As you strip away name, packaging, marketing, have you come across any surprising fragrances? Anything we're not "supposed" to like, from say, a celebrity, or something that could be purchased at a drugstore?

CB: Absolutely. There is JLo’s Glow, Sarah Jessica Parker’s Lovely (excellent) [Author’s note: I wore this until one of my students told me that I smelled like his mother], Calvin Klein, this very commercial brand, Midnight Fantasy by Britney Spears, Kylie Minogue Darling, which is just awesome, a perfect work of Pop art.

Lastly, what makes a fragrance memorable or interesting? And how much does packaging play a part in that?

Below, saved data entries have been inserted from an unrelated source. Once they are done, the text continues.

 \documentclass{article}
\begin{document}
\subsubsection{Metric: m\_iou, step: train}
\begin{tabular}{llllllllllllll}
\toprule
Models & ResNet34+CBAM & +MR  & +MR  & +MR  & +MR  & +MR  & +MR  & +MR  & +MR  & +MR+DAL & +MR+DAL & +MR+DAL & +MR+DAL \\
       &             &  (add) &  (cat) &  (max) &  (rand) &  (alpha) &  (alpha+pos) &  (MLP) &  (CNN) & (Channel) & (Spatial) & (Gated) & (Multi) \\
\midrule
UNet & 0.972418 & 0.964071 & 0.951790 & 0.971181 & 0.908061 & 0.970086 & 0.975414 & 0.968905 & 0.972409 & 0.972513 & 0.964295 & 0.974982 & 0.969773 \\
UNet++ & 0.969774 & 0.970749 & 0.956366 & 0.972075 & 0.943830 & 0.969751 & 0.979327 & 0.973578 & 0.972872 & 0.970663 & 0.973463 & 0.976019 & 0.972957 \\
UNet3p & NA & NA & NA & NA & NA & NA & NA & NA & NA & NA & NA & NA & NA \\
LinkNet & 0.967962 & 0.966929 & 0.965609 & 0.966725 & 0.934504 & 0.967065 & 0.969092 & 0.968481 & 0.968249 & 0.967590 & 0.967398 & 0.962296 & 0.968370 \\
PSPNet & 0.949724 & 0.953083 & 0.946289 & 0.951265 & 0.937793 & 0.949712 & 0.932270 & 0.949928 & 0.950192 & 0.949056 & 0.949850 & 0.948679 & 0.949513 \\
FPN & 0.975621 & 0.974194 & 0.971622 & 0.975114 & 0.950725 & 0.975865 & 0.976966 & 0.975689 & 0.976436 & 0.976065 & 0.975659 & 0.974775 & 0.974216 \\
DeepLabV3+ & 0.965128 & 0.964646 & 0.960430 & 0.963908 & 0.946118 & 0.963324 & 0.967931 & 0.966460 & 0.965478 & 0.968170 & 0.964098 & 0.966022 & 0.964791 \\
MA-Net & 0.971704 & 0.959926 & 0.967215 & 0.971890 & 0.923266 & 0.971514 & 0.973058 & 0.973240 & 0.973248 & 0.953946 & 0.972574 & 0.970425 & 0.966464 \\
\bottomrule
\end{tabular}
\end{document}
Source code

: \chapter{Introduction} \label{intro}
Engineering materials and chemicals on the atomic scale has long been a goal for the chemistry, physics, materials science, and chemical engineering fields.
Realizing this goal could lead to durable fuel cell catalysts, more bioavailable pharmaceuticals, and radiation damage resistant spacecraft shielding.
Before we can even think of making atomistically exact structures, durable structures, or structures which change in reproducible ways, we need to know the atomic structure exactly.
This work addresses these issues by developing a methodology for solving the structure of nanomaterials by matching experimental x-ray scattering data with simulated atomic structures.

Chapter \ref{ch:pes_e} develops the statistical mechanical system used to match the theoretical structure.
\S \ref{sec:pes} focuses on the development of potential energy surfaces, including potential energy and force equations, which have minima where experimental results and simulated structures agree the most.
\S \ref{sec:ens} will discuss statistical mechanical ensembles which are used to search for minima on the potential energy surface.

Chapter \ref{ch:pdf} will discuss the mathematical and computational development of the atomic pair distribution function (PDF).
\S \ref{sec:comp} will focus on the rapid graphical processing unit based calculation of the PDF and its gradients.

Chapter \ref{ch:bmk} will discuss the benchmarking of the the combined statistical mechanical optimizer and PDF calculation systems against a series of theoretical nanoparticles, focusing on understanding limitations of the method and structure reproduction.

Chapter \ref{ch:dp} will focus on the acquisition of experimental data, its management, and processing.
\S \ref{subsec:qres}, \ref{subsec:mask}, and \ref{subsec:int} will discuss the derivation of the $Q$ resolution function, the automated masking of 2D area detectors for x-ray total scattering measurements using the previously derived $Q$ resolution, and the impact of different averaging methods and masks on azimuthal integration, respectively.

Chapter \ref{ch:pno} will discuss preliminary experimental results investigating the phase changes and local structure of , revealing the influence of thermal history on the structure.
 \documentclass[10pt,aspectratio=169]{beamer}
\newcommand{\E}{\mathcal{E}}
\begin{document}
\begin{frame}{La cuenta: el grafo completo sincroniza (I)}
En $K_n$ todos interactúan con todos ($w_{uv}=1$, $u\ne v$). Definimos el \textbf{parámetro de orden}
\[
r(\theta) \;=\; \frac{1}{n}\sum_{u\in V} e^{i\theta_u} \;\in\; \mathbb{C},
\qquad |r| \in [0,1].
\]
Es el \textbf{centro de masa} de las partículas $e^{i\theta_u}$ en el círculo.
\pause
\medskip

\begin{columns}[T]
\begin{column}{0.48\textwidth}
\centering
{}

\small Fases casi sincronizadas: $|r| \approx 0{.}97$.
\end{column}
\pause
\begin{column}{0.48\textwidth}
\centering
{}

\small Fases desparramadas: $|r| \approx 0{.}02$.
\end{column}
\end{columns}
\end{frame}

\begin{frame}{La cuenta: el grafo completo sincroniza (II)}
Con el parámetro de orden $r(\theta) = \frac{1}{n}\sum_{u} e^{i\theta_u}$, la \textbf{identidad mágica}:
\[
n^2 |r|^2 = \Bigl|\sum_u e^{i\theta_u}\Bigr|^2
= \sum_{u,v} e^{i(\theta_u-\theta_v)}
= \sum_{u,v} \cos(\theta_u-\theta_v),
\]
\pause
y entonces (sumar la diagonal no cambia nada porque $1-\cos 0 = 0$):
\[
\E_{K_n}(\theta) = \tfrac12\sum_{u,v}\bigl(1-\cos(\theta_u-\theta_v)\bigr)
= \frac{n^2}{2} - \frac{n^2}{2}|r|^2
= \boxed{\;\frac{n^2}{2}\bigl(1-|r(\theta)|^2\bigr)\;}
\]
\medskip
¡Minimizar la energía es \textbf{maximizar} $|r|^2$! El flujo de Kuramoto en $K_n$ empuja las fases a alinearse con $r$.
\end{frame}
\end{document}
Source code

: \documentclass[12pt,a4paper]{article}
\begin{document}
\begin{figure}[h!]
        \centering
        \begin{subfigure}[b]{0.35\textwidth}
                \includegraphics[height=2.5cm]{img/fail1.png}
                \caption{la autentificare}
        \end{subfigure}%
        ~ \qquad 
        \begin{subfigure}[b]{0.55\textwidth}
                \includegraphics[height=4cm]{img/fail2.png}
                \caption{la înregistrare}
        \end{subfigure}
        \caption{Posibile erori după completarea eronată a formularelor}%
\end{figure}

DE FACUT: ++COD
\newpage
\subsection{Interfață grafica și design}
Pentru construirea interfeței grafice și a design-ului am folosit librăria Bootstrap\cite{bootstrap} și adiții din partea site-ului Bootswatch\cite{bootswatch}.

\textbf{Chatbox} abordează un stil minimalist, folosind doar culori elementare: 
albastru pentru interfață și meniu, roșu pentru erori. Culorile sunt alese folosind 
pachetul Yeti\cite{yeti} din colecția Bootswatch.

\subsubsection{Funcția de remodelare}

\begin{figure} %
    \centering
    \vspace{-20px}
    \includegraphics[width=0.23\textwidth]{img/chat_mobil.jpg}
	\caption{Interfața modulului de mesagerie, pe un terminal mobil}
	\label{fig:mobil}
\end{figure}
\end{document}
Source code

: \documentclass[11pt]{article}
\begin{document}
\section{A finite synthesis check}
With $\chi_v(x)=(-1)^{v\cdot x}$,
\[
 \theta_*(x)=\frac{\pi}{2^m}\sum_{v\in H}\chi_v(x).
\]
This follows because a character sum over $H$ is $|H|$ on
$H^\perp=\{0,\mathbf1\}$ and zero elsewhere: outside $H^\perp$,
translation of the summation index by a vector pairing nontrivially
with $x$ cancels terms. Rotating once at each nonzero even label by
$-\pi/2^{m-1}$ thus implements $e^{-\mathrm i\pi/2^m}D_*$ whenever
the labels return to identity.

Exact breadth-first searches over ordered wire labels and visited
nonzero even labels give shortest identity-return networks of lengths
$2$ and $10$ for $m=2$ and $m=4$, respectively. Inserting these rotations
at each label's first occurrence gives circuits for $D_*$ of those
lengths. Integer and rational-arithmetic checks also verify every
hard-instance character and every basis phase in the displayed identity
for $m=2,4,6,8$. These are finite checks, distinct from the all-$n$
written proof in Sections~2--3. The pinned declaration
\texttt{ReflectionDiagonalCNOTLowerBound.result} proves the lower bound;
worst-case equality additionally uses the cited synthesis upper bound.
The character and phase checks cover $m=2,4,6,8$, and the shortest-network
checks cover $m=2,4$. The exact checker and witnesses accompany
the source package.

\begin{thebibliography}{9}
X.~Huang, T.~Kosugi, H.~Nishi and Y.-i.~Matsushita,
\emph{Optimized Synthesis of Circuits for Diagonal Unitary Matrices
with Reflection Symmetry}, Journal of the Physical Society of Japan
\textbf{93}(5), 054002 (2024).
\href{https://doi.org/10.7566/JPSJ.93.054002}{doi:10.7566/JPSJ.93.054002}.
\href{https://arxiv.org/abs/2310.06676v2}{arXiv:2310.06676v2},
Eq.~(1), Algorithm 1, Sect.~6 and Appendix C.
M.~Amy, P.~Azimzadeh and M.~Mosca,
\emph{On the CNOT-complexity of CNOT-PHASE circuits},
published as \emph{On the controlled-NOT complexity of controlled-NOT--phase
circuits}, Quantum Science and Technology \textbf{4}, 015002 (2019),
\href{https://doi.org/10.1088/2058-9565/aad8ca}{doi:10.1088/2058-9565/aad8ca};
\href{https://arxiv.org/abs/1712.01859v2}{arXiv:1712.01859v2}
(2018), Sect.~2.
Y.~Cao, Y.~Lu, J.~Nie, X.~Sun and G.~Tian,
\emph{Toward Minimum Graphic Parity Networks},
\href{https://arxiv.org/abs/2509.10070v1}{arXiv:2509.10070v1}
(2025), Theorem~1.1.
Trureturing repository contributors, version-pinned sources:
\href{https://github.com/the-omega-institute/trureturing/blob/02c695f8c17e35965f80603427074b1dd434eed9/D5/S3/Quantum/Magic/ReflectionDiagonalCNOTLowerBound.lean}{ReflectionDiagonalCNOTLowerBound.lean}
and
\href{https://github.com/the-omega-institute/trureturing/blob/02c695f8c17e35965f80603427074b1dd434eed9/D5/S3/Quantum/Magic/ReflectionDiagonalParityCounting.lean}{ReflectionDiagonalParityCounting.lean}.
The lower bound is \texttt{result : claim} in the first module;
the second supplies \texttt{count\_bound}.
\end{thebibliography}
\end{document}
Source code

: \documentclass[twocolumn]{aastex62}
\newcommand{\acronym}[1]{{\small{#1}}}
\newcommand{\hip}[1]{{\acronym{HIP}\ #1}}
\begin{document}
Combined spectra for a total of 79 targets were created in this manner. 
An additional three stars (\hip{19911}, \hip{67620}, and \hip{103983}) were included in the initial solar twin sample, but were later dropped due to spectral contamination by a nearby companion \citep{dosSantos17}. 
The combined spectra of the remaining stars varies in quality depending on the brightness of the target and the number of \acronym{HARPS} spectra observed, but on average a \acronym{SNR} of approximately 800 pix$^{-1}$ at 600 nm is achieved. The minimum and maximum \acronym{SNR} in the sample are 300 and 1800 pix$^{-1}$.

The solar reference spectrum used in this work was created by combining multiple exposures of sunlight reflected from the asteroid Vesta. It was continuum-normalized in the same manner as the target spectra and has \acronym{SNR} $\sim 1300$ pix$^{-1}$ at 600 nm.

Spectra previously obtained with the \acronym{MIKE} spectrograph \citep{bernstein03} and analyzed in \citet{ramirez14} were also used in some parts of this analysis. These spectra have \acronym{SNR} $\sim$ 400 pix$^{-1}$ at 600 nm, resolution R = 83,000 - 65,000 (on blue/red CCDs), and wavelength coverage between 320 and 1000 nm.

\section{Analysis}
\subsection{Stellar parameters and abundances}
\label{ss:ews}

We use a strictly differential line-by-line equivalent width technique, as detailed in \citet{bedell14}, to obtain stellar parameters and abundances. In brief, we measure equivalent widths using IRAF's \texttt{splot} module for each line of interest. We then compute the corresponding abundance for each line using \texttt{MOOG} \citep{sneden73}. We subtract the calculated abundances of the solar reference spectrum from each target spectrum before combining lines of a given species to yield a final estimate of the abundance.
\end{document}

CB: Look, you know my extremist position on the packaging. I’m amazed that people I consider intelligent insist that it’s inextricable from the perfume when no one--as far as I know--has put on Daisy and then walked around with the bottle pinned with some giant brooch to their blouse. Once the stuff comes out of the bottle and onto you, all the rest is gone, baby, gone. It’s just the scent, and it lives and dies by itself and on its own merits.

I guess you can constantly tell people, “Oh, it’s Daisy by Marc Jacobs!” because you have a thing for labels. Sorry, I just don’t think serious people who are serious about perfume and know and understand it care about the bottle and the girl or the boy in the photo, etc.

"I don’t think serious people who are serious about perfume and know and understand it care about the bottle and the girl or the boy in the photo."

I’m not a crazy guy living in some ivory tower; I realize that the presentation of art is important. A painting can be destroyed by an inappropriate frame. But seriously, a person of substance is going to leave the presentation devices behind pretty quickly and evaluate the work of art itself. Because in the end that’s all there is.

S02E02 opens boldly green, with grapefruit and mango, more lush than aqueous. A bitter note sails in over the ripe, grassy, vegetation and takes me to my own garden: tomato. A softer floral, iris maybe, blurs out the edges of the green, and the scent settles into an almost woody lemon incense. It is the smell of bright colors through slight humidity, burning off into a close-hanging mist, more uplifting than oppressive. S02E02 brings to mind Gauguin’s “The Seed of the Areoi,” or perhaps Rousseau’s “The Dream.”

The identity of S02E02 will be revealed, along with a some of Burr's thoughts on the scent, at Noon PST on June 25 at LuckyScent.com. The next Episode will be released in July. I plan to try for one of the exclusive samples (the last Episode sold out in 16 hours) and test my nose again. Burr confirmed that my guess about S02E02’s identity was indeed correct, so I am looking forward to something perhaps more challenging next time.

Any guesses on what S02E02 is? Will anyone else be joining me for the next installment? If your favorite scent were a work of art, what would it be?